PROBLEM REQUIREMENTS
Search the entries for lines that contain the word "their", and report each one found.

——

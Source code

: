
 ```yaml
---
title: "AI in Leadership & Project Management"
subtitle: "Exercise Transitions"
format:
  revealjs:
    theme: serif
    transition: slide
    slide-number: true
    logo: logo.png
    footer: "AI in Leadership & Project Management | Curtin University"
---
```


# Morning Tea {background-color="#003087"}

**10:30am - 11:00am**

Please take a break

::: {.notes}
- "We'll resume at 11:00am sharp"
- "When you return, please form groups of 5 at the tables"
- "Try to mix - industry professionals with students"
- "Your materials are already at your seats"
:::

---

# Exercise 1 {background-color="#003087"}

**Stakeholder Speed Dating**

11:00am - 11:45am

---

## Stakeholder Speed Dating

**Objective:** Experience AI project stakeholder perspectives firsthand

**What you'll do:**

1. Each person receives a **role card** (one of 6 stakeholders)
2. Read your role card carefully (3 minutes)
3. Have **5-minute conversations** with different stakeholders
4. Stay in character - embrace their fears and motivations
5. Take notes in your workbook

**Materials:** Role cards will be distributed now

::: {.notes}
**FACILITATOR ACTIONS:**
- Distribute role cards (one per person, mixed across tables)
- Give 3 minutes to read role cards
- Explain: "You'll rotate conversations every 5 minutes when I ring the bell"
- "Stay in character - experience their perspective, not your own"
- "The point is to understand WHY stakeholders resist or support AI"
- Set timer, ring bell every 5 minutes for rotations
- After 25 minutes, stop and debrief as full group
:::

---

——

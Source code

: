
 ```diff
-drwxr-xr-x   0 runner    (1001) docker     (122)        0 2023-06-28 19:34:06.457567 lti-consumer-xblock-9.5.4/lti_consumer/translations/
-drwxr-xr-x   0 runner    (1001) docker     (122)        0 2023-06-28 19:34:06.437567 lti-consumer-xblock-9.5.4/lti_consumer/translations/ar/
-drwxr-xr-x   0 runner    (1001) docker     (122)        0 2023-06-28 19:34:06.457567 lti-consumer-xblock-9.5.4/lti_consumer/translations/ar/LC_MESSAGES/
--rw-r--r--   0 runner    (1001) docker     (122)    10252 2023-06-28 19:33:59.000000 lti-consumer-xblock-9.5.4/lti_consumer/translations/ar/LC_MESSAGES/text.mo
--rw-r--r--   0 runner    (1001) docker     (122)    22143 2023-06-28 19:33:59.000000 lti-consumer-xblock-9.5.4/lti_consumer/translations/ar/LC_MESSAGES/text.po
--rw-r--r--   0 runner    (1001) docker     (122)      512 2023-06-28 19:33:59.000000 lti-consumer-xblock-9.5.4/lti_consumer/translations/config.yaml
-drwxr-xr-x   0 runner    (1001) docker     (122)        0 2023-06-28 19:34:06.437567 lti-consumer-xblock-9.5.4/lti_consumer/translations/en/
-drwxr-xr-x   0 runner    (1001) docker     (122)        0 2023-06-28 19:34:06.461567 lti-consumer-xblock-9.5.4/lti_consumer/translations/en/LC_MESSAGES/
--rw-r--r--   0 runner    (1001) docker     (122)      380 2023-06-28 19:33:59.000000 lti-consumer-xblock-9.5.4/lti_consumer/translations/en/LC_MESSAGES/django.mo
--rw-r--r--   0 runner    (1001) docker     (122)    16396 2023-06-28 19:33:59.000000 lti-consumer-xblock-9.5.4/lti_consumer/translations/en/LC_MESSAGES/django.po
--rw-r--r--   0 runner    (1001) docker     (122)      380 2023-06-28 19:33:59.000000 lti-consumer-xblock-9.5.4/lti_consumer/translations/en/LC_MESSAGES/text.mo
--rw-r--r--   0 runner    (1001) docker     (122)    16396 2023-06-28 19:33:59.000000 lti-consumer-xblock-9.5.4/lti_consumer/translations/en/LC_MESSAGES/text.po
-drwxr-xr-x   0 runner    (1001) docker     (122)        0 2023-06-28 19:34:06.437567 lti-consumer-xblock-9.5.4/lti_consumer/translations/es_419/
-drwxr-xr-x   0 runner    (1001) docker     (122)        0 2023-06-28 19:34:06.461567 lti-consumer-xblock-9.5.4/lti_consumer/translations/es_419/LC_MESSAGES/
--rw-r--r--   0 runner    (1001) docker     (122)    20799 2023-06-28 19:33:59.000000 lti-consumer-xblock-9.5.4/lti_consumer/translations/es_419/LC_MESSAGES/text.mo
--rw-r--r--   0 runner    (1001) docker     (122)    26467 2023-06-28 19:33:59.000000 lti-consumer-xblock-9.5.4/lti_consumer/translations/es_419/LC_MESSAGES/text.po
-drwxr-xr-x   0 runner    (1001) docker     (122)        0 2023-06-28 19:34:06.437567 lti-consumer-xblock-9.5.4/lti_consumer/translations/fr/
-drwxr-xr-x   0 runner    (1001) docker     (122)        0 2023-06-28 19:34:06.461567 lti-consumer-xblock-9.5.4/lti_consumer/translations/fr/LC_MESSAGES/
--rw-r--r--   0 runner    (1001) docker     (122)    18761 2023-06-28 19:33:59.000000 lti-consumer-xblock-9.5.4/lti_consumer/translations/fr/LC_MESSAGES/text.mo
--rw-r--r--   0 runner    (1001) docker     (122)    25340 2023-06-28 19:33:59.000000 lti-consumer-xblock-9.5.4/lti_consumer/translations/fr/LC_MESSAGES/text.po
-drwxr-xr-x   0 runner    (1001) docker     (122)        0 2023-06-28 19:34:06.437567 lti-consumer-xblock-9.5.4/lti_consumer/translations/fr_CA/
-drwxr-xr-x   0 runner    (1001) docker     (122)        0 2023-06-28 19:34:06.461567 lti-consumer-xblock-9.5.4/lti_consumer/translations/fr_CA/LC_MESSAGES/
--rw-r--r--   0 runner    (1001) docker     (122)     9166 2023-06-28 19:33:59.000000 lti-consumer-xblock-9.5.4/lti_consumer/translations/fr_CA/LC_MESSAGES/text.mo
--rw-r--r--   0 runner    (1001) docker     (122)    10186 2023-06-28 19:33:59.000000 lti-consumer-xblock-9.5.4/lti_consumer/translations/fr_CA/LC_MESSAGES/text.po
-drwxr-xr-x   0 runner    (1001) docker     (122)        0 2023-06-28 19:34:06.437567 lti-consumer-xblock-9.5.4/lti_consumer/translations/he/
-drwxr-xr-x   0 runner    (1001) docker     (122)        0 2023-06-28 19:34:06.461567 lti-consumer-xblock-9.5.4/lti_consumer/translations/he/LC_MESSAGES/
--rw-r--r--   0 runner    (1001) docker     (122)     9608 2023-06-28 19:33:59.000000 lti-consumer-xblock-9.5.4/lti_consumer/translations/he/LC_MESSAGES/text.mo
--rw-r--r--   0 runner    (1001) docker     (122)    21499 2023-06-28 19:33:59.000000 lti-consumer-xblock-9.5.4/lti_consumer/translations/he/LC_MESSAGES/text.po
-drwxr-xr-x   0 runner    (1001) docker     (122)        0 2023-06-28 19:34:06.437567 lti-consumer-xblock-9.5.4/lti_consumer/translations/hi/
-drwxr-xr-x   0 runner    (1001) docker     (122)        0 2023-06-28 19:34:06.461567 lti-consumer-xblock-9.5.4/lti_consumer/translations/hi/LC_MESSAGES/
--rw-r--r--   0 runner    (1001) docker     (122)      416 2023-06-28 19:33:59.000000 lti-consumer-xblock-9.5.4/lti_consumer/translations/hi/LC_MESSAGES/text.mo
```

——

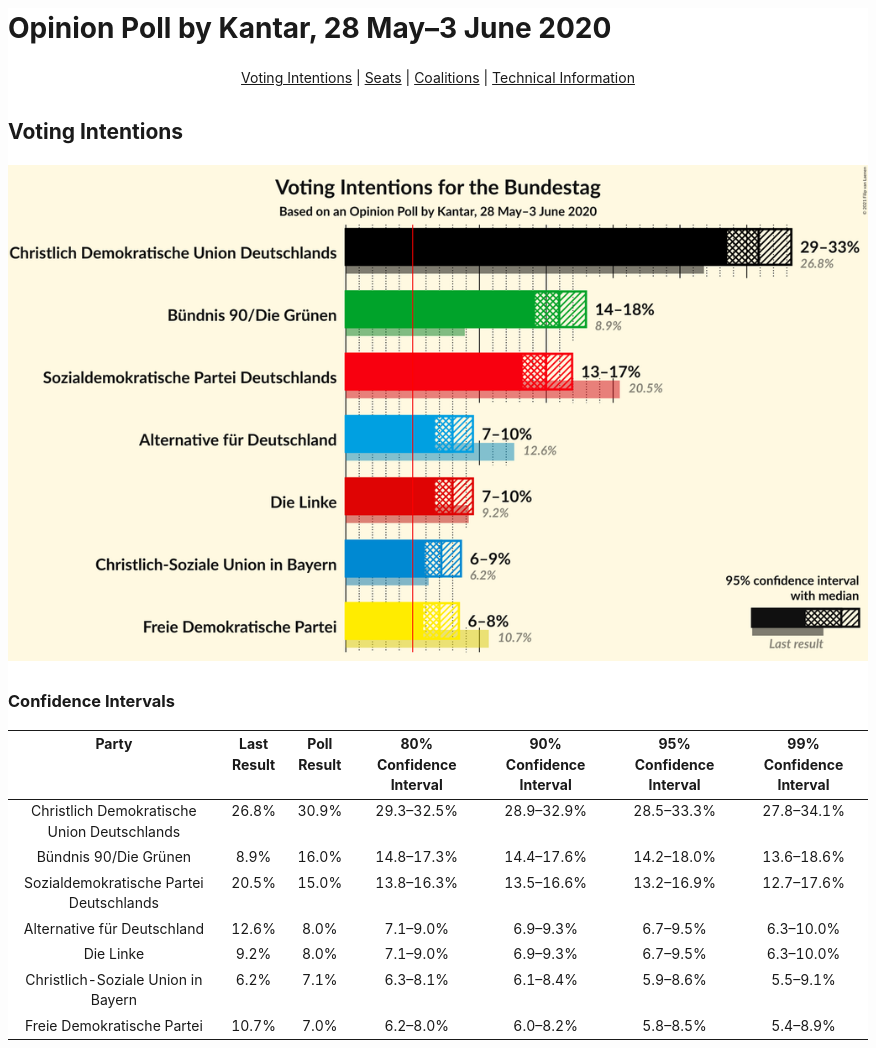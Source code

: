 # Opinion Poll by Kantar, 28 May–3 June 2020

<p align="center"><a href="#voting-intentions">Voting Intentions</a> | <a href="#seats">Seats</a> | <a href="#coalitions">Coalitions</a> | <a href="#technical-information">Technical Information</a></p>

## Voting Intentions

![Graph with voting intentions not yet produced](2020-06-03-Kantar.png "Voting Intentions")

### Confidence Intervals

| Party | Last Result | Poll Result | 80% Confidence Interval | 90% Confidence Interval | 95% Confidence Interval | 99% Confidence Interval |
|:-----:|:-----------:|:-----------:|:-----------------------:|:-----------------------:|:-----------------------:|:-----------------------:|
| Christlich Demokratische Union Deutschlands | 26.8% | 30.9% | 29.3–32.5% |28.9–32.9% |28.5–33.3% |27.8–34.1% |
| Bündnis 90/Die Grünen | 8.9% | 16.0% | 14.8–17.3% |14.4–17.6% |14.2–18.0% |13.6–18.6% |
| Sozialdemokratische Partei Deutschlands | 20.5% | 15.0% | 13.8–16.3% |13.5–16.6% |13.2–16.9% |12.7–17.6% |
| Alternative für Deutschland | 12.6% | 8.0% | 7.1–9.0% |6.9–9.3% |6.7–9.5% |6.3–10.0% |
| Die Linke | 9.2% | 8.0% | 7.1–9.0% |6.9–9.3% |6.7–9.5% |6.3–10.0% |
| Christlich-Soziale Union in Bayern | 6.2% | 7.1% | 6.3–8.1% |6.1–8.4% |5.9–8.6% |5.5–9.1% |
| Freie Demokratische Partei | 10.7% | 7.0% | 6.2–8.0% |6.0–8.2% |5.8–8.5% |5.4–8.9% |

——

ANSWER SPACE
4. Stay in character - embrace their fears and motivations
- "Stay in character - experience their perspective, not your own"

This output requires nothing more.